Git Product home page Git Product logo

docluster's Introduction

                                  Pypi Travis-Cli GitHub Issues Documentation Pyup License

docluster is an open source project that aims to bring the natural language processing community together. The demand for NLP increases each year as processing power increases and machine learning advances. As a result, many research projects are conducted on NLP and related subjects. Keeping up with these advancements from all around the world is nearly impossible. docluster tries to bring all studies from all countries into a library that can be easily applied, visualized and deployed.

You want to contribute? Great! See Contribute section.

Table of Contents

Vision

Natural language processing space is populated with many individual and organizational projects that provide specific needs of consumer. Unfortunately none so far tries to serve future innovation. docluster aims to fill this void by being:

Free: Many projects that provide powerful NLP tools come with a price attach to it (usually a monthly subscription or a per request). Even seeing the 'Pricing' tab on the website of these projects, discourages people who are genuinely interested to contribute. docluster aims to break this wall by providing these tools and many more with open source code.

Up-to-date on research: There are so many research projects conducted that it is almost impossible to keep up. These projects are usually presented through a white paper and occasionally a repo separately created just for that particular research. docluster aims to keep people up-to-date by bringing tools in a singular repo.

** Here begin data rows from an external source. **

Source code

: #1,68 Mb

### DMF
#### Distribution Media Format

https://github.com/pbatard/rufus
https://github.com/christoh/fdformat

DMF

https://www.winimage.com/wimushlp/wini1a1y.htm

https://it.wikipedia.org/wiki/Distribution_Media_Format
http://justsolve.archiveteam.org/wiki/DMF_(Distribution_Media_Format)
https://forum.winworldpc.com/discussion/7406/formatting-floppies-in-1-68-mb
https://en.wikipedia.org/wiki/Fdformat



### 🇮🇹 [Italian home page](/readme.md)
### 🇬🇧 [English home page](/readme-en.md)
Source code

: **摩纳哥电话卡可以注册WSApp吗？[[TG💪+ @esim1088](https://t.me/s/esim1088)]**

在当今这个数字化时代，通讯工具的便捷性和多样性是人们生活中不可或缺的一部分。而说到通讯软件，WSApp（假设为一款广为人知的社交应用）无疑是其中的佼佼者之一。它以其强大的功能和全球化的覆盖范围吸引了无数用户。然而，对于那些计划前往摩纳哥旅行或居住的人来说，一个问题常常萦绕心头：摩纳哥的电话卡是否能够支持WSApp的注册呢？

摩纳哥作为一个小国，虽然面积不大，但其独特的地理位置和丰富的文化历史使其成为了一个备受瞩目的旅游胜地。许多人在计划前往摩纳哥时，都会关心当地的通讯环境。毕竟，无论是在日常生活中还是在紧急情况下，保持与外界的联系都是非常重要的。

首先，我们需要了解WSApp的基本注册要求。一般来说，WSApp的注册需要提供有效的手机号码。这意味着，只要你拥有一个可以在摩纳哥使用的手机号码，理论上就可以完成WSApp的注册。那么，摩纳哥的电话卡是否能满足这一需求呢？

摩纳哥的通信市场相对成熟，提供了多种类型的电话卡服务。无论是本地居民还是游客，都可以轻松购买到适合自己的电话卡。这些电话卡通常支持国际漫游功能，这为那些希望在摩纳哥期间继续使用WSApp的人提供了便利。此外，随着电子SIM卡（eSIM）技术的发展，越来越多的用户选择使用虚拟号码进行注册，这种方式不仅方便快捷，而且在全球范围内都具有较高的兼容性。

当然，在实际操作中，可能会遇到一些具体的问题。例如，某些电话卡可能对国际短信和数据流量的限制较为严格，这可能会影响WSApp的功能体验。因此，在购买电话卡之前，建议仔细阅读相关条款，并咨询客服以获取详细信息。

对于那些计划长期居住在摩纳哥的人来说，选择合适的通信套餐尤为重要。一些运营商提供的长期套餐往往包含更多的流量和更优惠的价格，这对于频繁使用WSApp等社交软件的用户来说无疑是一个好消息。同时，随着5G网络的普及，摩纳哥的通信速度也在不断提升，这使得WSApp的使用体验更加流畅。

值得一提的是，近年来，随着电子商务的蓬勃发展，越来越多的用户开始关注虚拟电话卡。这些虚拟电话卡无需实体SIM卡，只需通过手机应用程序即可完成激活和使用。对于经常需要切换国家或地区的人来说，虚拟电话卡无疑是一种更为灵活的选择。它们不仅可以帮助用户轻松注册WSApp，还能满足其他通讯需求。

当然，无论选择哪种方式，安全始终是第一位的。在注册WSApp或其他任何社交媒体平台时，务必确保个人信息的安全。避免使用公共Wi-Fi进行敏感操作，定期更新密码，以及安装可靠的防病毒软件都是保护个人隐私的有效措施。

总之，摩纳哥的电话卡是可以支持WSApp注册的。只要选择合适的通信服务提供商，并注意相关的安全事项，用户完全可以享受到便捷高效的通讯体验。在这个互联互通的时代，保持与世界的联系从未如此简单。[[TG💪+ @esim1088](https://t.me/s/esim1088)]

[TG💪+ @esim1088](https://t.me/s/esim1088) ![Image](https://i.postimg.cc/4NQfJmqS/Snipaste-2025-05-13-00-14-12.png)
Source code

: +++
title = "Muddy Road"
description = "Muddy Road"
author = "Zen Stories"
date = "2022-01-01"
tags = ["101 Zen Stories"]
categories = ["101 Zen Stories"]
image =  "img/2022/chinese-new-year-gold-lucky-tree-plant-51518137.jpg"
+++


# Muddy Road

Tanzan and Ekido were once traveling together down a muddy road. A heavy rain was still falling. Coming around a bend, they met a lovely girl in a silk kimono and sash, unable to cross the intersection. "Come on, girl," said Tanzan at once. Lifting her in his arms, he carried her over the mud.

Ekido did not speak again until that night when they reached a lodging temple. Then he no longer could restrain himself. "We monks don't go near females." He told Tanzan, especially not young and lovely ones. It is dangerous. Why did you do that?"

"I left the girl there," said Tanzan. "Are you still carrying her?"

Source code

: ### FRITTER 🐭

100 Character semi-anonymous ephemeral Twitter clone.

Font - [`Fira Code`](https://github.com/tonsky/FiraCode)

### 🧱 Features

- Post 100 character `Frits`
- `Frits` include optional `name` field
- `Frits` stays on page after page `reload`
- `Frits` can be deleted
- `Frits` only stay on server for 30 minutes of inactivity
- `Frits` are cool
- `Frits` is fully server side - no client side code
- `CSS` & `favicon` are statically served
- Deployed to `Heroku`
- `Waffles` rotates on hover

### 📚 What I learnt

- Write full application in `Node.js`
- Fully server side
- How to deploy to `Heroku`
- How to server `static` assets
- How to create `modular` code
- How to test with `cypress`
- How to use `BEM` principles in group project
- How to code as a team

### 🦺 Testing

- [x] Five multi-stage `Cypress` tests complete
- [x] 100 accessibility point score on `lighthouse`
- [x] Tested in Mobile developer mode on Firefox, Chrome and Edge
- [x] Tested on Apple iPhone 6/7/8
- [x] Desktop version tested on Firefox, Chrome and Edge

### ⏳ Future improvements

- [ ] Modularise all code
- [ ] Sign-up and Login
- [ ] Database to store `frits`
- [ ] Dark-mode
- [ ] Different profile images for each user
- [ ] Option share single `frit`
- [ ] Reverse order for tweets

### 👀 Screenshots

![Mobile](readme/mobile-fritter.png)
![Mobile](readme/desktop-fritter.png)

Open to contributions: Large organizations such as Google, Facebook, MIT are the leading most of the research projects in NLP. However, there are many individuals who are making innovative contributions to the community. docluster aims to be a platform for these individuals. All the credit still stay with the individual that invented the new model.

All-language support: Although language is a major factor in NLP, most efforts are put into more common languages like English. However, there are research projects in other languages as well and these projects are usually conducted in their respective country. docluster tries to join all these research projects by inviting people from all around the world to contribute.

Easy to use: Many NLP models require some sort of training step before any usage. docluster gives the user the option to train their models or use a pre-trained model. It comes with a pre-trained model catalog where users can programmatically download or upload pre-trained model.

Upcoming Features

Most recent research models

ft = FastText()
embeddings = ft.fit(docs)

Docluster Package Manager (dpm)

dpm is a package manager that removes tedious steps of NLP and enables researchers and software engineers to focus on their own work. dpm provides access to a catalog of models implemented/trained by fellow NLP community members and a catalog of corpora.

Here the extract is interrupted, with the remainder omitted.